Judge praises sex assault victim for speaking out, jails attacker

A Sangre Grande man who admitted to committing sexual acts on a minor in 2013 was sentenced on Thursday by a High Court judge who praised the victim for speaking out.

Justice Kathy Ann Waterman-Latchoo said silence was "the tool of the predator,” and praised the victim for her bravery, especially because of her age at the time and because she was violated by a family member.

These types of criminal acts, the judge said, were usually hidden and not addressed.

She also commended the girl’s neighbour who protected the young girl while she waited for her mother.

In passing the final sentence of two years and two months, Waterman-Latchoo began with a starting point of 15 years for the offence of grievous sexual assault. Eighteen months were deducted for mitigating factors and the accused received a one-third discount for his guilty plea.

The six years, nine months, and three weeks he spent in custody awaiting trial were further deducted, leaving two years and two months to serve.

For the offence of indecent assault, the judge started at four years and after similar deductions, he was left to serve one year and six months. However, having already spent over six years in custody, he was granted “time served” on that sentence.

It was the prosecution’s case on May 17, 2013, the man, who was then 33, was at the girl’s home. The victim, who was 13 at the time, had no school and because her mother had to work, the accused was left to supervise her.

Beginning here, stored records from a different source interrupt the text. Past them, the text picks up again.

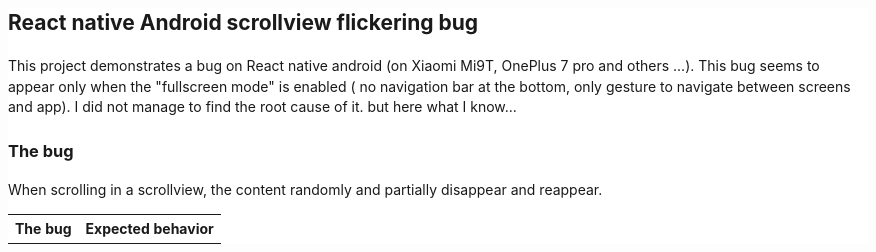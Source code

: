 ## React native Android scrollview flickering bug ##
This project demonstrates a bug on React native android (on Xiaomi Mi9T, OnePlus 7 pro and others ...).
This bug seems to appear only when the "fullscreen mode" is enabled ( no navigation bar at the bottom, only gesture to navigate between screens and app).
I did not manage to find the root cause of it. but here what I know...

### The bug ###
When scrolling in a scrollview, the content randomly and partially disappear and reappear.
<table>
     <thead>
            <tr>
                <th>The bug</th>
                <th>Expected behavior</th>
            </tr>
        </thead>
        <tbody>
            <tr>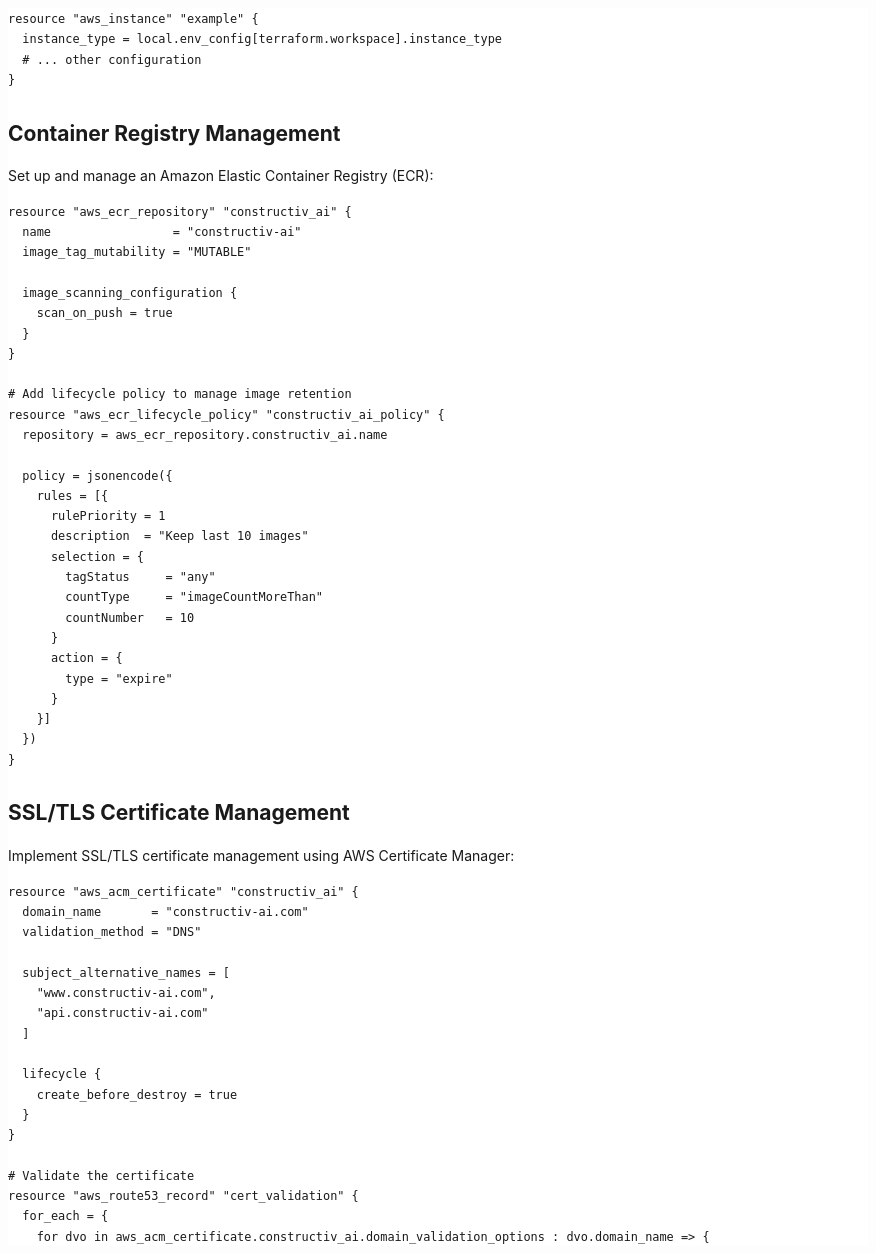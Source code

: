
 ```hcl
resource "aws_instance" "example" {
  instance_type = local.env_config[terraform.workspace].instance_type
  # ... other configuration
}
```

## Container Registry Management

Set up and manage an Amazon Elastic Container Registry (ECR):

```hcl
resource "aws_ecr_repository" "constructiv_ai" {
  name                 = "constructiv-ai"
  image_tag_mutability = "MUTABLE"

  image_scanning_configuration {
    scan_on_push = true
  }
}

# Add lifecycle policy to manage image retention
resource "aws_ecr_lifecycle_policy" "constructiv_ai_policy" {
  repository = aws_ecr_repository.constructiv_ai.name

  policy = jsonencode({
    rules = [{
      rulePriority = 1
      description  = "Keep last 10 images"
      selection = {
        tagStatus     = "any"
        countType     = "imageCountMoreThan"
        countNumber   = 10
      }
      action = {
        type = "expire"
      }
    }]
  })
}
```

## SSL/TLS Certificate Management

Implement SSL/TLS certificate management using AWS Certificate Manager:

```hcl
resource "aws_acm_certificate" "constructiv_ai" {
  domain_name       = "constructiv-ai.com"
  validation_method = "DNS"

  subject_alternative_names = [
    "www.constructiv-ai.com",
    "api.constructiv-ai.com"
  ]

  lifecycle {
    create_before_destroy = true
  }
}

# Validate the certificate
resource "aws_route53_record" "cert_validation" {
  for_each = {
    for dvo in aws_acm_certificate.constructiv_ai.domain_validation_options : dvo.domain_name => {
```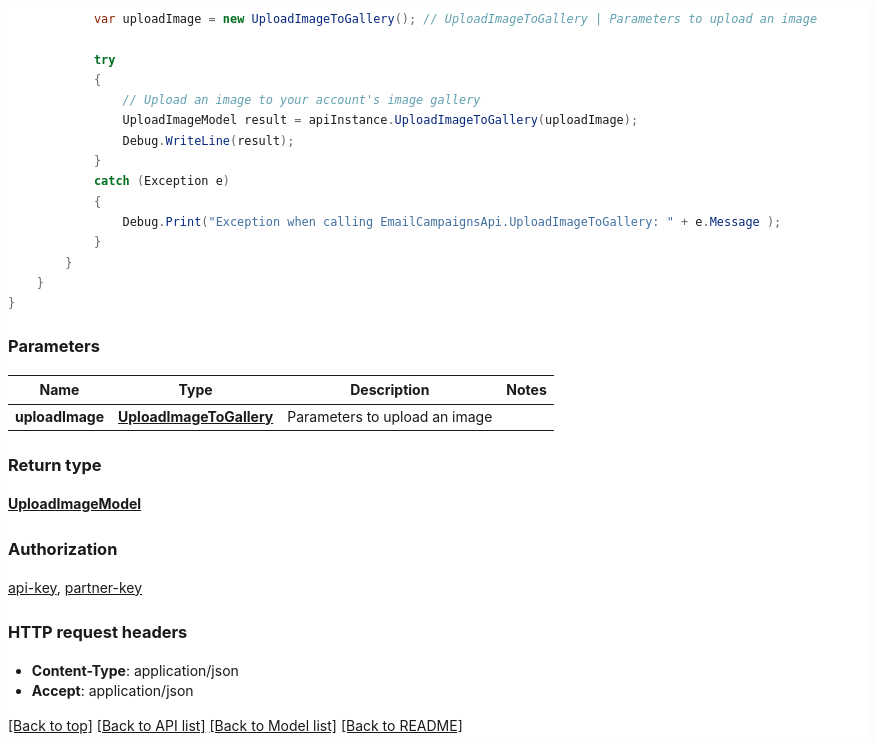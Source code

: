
 ```csharp
            var uploadImage = new UploadImageToGallery(); // UploadImageToGallery | Parameters to upload an image

            try
            {
                // Upload an image to your account's image gallery
                UploadImageModel result = apiInstance.UploadImageToGallery(uploadImage);
                Debug.WriteLine(result);
            }
            catch (Exception e)
            {
                Debug.Print("Exception when calling EmailCampaignsApi.UploadImageToGallery: " + e.Message );
            }
        }
    }
}
```

### Parameters

Name | Type | Description  | Notes
------------- | ------------- | ------------- | -------------
 **uploadImage** | [**UploadImageToGallery**](UploadImageToGallery.md)| Parameters to upload an image | 

### Return type

[**UploadImageModel**](UploadImageModel.md)

### Authorization

[api-key](../README.md#api-key), [partner-key](../README.md#partner-key)

### HTTP request headers

 - **Content-Type**: application/json
 - **Accept**: application/json

[[Back to top]](#) [[Back to API list]](../README.md#documentation-for-api-endpoints) [[Back to Model list]](../README.md#documentation-for-models) [[Back to README]](../README.md)


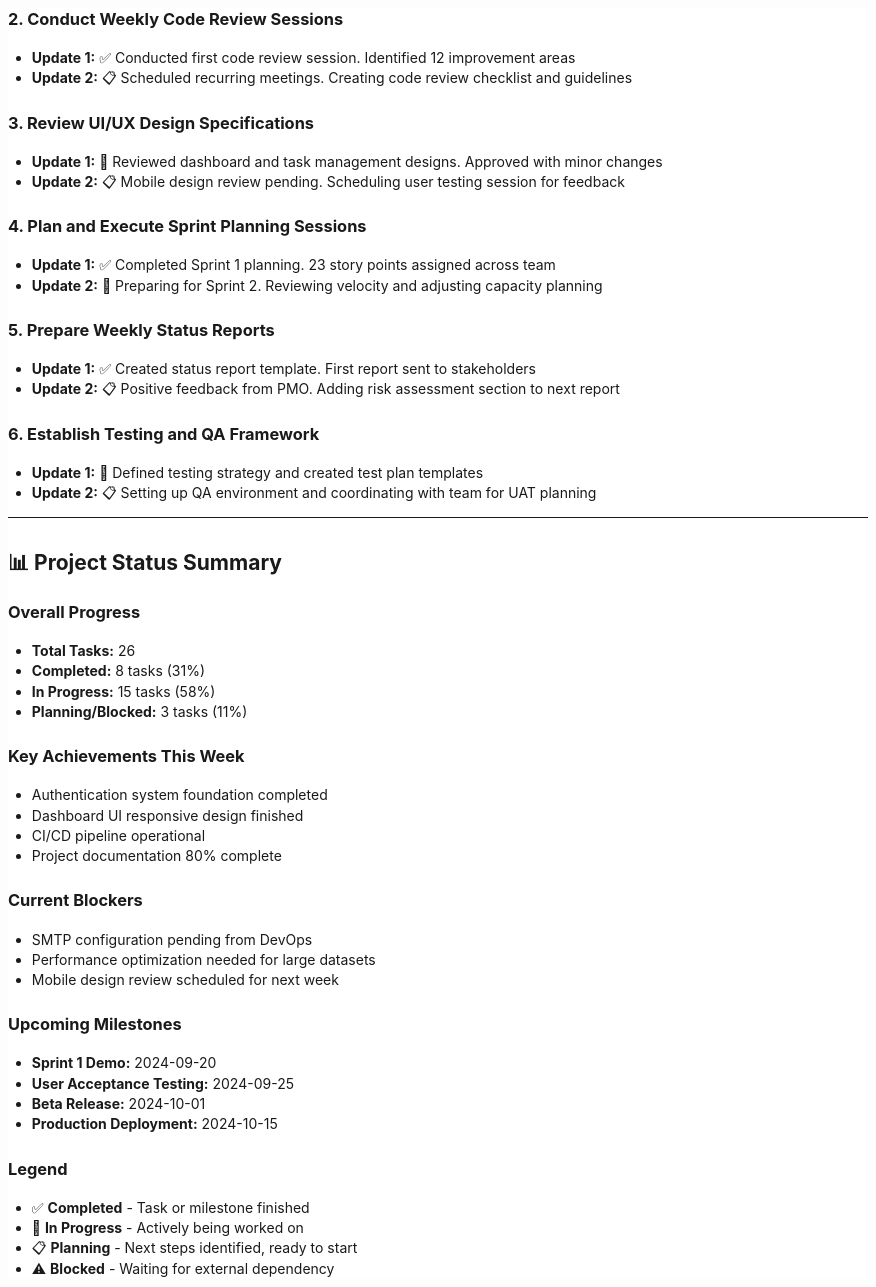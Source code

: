 ### 2. Conduct Weekly Code Review Sessions
- **Update 1:** ✅ Conducted first code review session. Identified 12 improvement areas
- **Update 2:** 📋 Scheduled recurring meetings. Creating code review checklist and guidelines

### 3. Review UI/UX Design Specifications
- **Update 1:** 🔄 Reviewed dashboard and task management designs. Approved with minor changes
- **Update 2:** 📋 Mobile design review pending. Scheduling user testing session for feedback

### 4. Plan and Execute Sprint Planning Sessions
- **Update 1:** ✅ Completed Sprint 1 planning. 23 story points assigned across team
- **Update 2:** 🔄 Preparing for Sprint 2. Reviewing velocity and adjusting capacity planning

### 5. Prepare Weekly Status Reports
- **Update 1:** ✅ Created status report template. First report sent to stakeholders
- **Update 2:** 📋 Positive feedback from PMO. Adding risk assessment section to next report

### 6. Establish Testing and QA Framework
- **Update 1:** 🔄 Defined testing strategy and created test plan templates
- **Update 2:** 📋 Setting up QA environment and coordinating with team for UAT planning

---

## 📊 Project Status Summary

### Overall Progress
- **Total Tasks:** 26
- **Completed:** 8 tasks (31%)
- **In Progress:** 15 tasks (58%)
- **Planning/Blocked:** 3 tasks (11%)

### Key Achievements This Week
- Authentication system foundation completed
- Dashboard UI responsive design finished
- CI/CD pipeline operational
- Project documentation 80% complete

### Current Blockers
- SMTP configuration pending from DevOps
- Performance optimization needed for large datasets
- Mobile design review scheduled for next week

### Upcoming Milestones
- **Sprint 1 Demo:** 2024-09-20
- **User Acceptance Testing:** 2024-09-25
- **Beta Release:** 2024-10-01
- **Production Deployment:** 2024-10-15

### Legend
- ✅ **Completed** - Task or milestone finished
- 🔄 **In Progress** - Actively being worked on
- 📋 **Planning** - Next steps identified, ready to start
- ⚠️ **Blocked** - Waiting for external dependency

During the day, he called out to the girl and gave her money to buy some snacks, but before she left for the shop, he told her he wanted to touch her.

She said her mother would not allow that and after she returned from the shop, she began heating water to take a bath.

While she was waiting for the water to boil, the accused approached the girl, held her down on a chair, taped her hands, and touched her on her breasts and her private parts, causing her to bleed.

The girl ran to her neighbour’s house where she called her mother. When her mother got home, they went to the police and made a report.

In arriving at the starting points for her sentences, Waterman-Latchoo said she considered the age disparity between the accused and his victim. She also considered the seriousness and prevalence of the offence, the position of trust and familiarity between the two, and the fact that he tied her to the chair to carry out the acts as well as trying to “groom her” by giving her money to buy snacks.

The man was represented by public defender Michelle Gonzalez. Prosecutor Giselle-Heller Ferguson represented the State.